Let's first compare these gorgeous gorgeous girls to their S1 counterparts, shall we?
Just look at the collar on that robe! In S1, we're introduced to Aziraphale in a very plain tunic-style robe with an unfinished neckline. Aside from a slight gold decoration and draping on the shoulders, this could easily be mistaken for rather primitive human garb. S2, by comparison, introduces angelic costume as non-ostentatious but still refined with a gold-trimmed gathered neckline and wide sleeves. The fabric itself, on a textile level, is much finer and softer. Overall, the robes give an air of innocence and angelic purity that is lacking from Aziraphale's S1 'fit. Let's look at another example:
Their Rome costumes are strewn with so many incredible details (check out this incredible post from 2019) but they still retain a bit of that historical ruggedness. Same for these:
The argument could be made for pure historical compliance, sure, but to claim a lack of anachronisms in this show would be a flat-out lie. No, S1 Crowley and Aziraphale are very distinctively human in their dress. The cloth has a wider weave, the ornamentation is minimal, all around it serves to highlight their fitting-in with humans and the humanization of their characters. They're 'going native,' as it were, no doubt about it.
So why, in S2, is Aziraphale suddenly showing up looking like he just popped out of a renaissance painter's wet dream?
Simple. Suddenly, Aziraphale isn't an angel among humans acting human, he's an angel being an angel doing angel things. We get to see the rest of the heaven gang in full angelic decadence as well, a bold departure from the starkness of 'modern' heaven. If this is, as many of you lovely folk have speculated, a series of flashbacks from Aziraphale's memory, the design choices designate very clearly Aziraphale's perception of himself as an angel. A perception which, mind you, would likely be influenced by later human ideas of angelic and heavenly aesthetics. As an unreliable narrator, Aziraphale is showing us not his actual wardrobe as an angelic being but his perception of his past self.
Crowley, too, is affected by this shift in dress. Bildad the Shuhite is everything S1 flashback Crowley is not: fashion-forward, smooth-talking, and impeccably well-dressed. We've got three different fabric textures (that's three times as many as any of his biblical S1 robing) and a definable silhouette. He's practically a fashionista.
If this were all taken as an objective narrative, the shift back to billowing-void peasant Crowley at Golgotha, where we next see her chronologically, would be strange to say the least.
So why is the costuming of the S2 pre-modern flashbacks so much more elaborate? There's three possibilities I can imagine for a change in costume design for any show:
Budget: this is highly unlikely an instant rule-out for me. I've seen what costumers can do on a shoestring budget, and besides the later period costumes make this demonstrably false.
Change in production design team: Technically possible, yes, but if there's one thing Good Omens does well between seasons it's continuity. I mean, they burned the fucking bookshop and then hand-painted tiles to recreate it exactly for the second season. This is not Harry Potter. This isn't it.

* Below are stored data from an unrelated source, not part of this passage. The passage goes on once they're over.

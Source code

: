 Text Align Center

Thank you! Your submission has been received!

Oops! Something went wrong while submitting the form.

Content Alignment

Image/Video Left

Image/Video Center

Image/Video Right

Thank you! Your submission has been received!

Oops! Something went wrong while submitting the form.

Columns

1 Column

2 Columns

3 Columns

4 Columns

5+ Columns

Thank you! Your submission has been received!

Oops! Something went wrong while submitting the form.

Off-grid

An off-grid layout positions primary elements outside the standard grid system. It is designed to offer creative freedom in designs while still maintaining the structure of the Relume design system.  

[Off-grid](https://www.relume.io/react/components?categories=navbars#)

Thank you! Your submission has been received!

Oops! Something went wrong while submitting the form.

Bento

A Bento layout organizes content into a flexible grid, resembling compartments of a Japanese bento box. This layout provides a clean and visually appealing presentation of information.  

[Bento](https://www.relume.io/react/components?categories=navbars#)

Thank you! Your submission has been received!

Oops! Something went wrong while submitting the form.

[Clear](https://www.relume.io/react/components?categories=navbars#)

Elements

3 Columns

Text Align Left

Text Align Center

An intentional design: Everything, and I mean everything, in this show is intentional. While not everything the wardrobe team does is easily decodable (see Crowley's shapeshifting sunglasses) we've got a pretty comfortable bit of time to figure such things out. This is the only option that makes a lick of sense.

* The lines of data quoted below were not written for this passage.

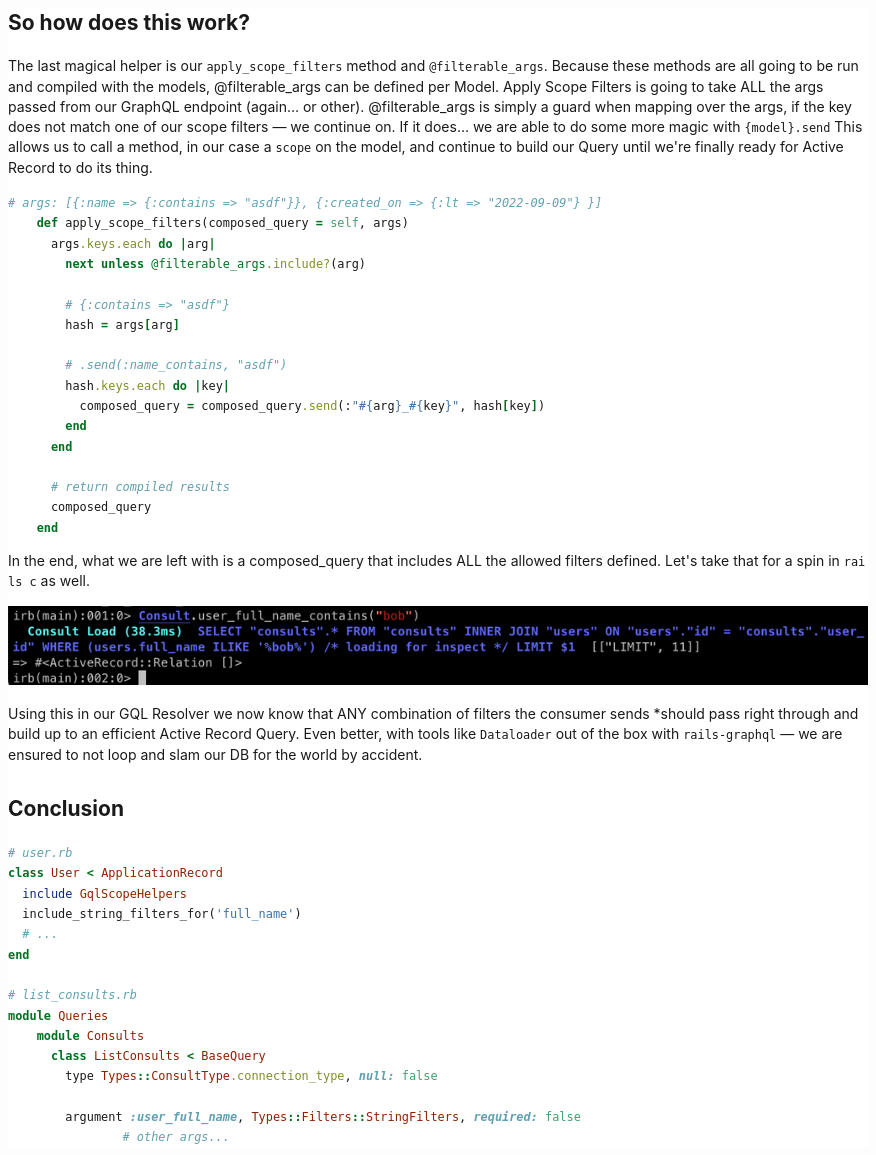 ## So how does this work?

The last magical helper is our `apply_scope_filters` method and `@filterable_args`. Because these methods are all going to be run and compiled with the models, @filterable_args can be defined per Model. Apply Scope Filters is going to take ALL the args passed from our GraphQL endpoint (again… or other). @filterable_args is simply a guard when mapping over the args, if the key does not match one of our scope filters — we continue on. If it does… we are able to do some more magic with `{model}.send` This allows us to call a method, in our case a `scope` on the model, and continue to build our Query until we're finally ready for Active Record to do its thing. 

```ruby
# args: [{:name => {:contains => "asdf"}}, {:created_on => {:lt => "2022-09-09"} }]
    def apply_scope_filters(composed_query = self, args)
      args.keys.each do |arg|
        next unless @filterable_args.include?(arg)

        # {:contains => "asdf"}
        hash = args[arg]

        # .send(:name_contains, "asdf")
        hash.keys.each do |key|
          composed_query = composed_query.send(:"#{arg}_#{key}", hash[key])
        end
      end

      # return compiled results
      composed_query
    end

```

In the end, what we are left with is a composed_query that includes ALL the allowed filters defined. Let's take that for a spin in `rails c` as well. 

![Untitled](%E2%80%98Metaprogramming%E2%80%99%20w%20Rails-GraphQL%208b1bcc02be764d8791f5fcf30ec3ed6f/Untitled%203.png)

Using this in our GQL Resolver we now know that ANY combination of filters the consumer sends *should pass right through and build up to an efficient Active Record Query. Even better, with tools like `Dataloader` out of the box with `rails-graphql` — we are ensured to not loop and slam our DB for the world by accident. 

## Conclusion

```ruby
# user.rb
class User < ApplicationRecord
  include GqlScopeHelpers
  include_string_filters_for('full_name')
  # ...
end

# list_consults.rb
module Queries
    module Consults
      class ListConsults < BaseQuery
        type Types::ConsultType.connection_type, null: false

        argument :user_full_name, Types::Filters::StringFilters, required: false
				# other args...

```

Wonderful, so we've established that this is a narrative choice.
So if it's a narrative choice, and it's distinct from the stylistic choices of Season One, then someone is lying to us. Or rather, we have an unreliable narrator somewhere along the way.
Most of the buzz on ye olde tumblr focuses on the idea of Aziraphale as narrator and memory-holder for S2, and that would certainly make sense from both a story and design. Of course he would see Angel Crowley as adorable and innocent and angelic (the hair is not helping his case either omg I love her), and of course he would see himself as grandly, exaggeratedly, almost dissonantly angelic at the major turning point in his faith.
If Crowley is narrating, then it calls into question why he would choose to remember himself this way. It holds a sort of nostalgic sadness, a memory of a joyful innocence permanently lost to God's cruelty. When we see Aziraphale in angelic splendor later, we're reminded again of what Crowley has lost. It echoes the aesthetic of his former angel self, the gathering and gold trim and bright white fabric, but also introduces a much more elaborate silhouette that reflects the shift toward heaven's new high-and-mighty attitude.
Finally, I'd like to point out that by contrast Season One focuses heavily on themes of humanity rather than ethereality. Narrated by God, no less, who probably has thoughts on their assimilation. While I think we can assume God to be a more reliable narrator than Crowley or Aziraphale, it's not out of the question that She would have her own story to spin about our Ineffable Idiots' shared history.
Ultimately, I think it's safe to say that whatever's going on in costume design is a Clue to the story we're being told in S2 and the one we will be told in S3.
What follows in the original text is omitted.